Antes de reprovar totalmente a compra do Hospital Regional pela Unimed de Franca e colocar um ponto final no que seria um dos maiores negócios do setor de Saúde da cidade, o Cade (Conselho Administrativo de Defesa Econômica) apresentou alternativas. Para defender a aprovação do negócio, exigiu que o Hospital Regional fosse vendido a outra operadora e ainda que as partes assumissem um compromisso para controle de reajuste de preços dos planos de saúde empresariais. Não houve acordo.

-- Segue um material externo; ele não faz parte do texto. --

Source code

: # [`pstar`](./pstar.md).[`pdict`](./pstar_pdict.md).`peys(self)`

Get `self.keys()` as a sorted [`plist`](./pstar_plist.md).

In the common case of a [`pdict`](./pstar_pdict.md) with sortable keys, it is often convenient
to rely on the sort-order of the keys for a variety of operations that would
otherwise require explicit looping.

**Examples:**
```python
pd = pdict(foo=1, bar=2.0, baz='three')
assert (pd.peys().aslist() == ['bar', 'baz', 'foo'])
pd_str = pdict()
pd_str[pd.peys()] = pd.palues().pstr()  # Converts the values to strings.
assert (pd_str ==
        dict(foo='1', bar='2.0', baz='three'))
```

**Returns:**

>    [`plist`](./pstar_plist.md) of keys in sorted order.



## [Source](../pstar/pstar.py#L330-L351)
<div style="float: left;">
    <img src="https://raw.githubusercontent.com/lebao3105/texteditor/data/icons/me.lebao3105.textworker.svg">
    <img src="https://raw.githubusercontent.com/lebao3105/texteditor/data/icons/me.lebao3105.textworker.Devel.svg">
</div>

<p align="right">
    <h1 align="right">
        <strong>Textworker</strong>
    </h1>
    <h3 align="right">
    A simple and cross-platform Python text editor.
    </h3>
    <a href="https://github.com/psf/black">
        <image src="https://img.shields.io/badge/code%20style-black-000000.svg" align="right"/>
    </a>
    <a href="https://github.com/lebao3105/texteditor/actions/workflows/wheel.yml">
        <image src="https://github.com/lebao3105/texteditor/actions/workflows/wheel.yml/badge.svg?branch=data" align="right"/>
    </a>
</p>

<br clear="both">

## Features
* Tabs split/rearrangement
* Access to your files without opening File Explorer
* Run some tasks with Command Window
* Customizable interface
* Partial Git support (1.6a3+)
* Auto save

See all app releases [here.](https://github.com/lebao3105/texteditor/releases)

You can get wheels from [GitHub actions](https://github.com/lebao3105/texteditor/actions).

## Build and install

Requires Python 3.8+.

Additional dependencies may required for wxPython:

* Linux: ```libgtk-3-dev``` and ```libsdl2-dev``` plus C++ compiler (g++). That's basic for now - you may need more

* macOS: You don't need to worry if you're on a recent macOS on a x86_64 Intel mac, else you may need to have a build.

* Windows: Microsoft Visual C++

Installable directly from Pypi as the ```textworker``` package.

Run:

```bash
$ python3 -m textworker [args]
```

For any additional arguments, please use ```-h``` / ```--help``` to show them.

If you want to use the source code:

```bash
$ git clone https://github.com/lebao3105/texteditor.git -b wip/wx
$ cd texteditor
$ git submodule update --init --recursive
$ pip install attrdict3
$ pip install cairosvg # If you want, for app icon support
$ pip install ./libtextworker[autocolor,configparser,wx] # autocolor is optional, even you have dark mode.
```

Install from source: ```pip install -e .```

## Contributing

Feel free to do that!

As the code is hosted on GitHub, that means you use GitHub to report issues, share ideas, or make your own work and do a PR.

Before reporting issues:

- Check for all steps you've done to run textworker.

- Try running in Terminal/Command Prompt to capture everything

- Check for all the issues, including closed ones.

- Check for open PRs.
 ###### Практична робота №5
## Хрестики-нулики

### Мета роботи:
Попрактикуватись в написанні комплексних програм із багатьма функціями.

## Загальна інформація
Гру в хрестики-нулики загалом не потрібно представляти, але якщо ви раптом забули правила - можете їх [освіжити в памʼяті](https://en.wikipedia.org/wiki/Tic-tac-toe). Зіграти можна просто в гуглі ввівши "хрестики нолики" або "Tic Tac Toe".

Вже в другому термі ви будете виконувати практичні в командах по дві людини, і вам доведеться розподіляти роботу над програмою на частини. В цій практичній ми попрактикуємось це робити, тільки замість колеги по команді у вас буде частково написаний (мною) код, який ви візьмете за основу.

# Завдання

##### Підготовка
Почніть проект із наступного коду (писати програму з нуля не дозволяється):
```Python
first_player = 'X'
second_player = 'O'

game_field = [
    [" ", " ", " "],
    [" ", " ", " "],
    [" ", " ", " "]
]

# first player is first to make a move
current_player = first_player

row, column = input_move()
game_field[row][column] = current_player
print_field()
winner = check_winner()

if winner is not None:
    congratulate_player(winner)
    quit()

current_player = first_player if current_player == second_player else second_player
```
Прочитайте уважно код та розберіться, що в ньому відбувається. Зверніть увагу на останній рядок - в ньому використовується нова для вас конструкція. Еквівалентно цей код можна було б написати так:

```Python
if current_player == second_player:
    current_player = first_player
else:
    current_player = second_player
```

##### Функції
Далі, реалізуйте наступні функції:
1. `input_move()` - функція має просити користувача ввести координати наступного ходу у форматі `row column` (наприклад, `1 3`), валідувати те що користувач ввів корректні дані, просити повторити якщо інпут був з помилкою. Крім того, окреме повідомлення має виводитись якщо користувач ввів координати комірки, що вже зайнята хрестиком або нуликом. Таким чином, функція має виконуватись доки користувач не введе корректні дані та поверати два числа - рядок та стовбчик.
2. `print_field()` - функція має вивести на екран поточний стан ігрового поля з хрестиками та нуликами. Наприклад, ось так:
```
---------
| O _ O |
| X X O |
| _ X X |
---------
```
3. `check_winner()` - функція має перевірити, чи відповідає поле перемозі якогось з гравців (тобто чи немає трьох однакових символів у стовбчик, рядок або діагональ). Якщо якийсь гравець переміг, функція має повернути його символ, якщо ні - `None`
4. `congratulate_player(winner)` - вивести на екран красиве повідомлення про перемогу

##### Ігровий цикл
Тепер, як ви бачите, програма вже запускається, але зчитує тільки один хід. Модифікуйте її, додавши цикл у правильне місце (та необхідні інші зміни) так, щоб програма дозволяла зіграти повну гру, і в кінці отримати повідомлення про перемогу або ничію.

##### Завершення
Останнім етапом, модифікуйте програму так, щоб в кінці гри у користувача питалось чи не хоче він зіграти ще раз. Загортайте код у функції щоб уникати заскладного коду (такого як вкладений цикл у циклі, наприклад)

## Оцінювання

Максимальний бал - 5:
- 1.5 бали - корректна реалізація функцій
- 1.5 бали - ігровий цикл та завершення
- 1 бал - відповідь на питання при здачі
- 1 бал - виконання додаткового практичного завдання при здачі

Segundo o presidente do Conselho, Vinícius de Carvalho, foram dois meses de intensas negociações, mas o acordo não evoluiu. “Não chegamos a um ponto que fosse satisfatório para as partes”, disse em seu voto pela reprovação da compra na sessão realizada no início de abril.
O presidente da Unimed Franca, Otto Cézar Barbosa Filho, disse que, na verdade, o Conselho não abriu espaço para negociação, mas, sim, impôs condições para uma possível aprovação. “Sem nos dar qualquer garantia, eles propuseram que vendêssemos o Hospital Regional para outra empresa. Não tínhamos como aceitar isso.”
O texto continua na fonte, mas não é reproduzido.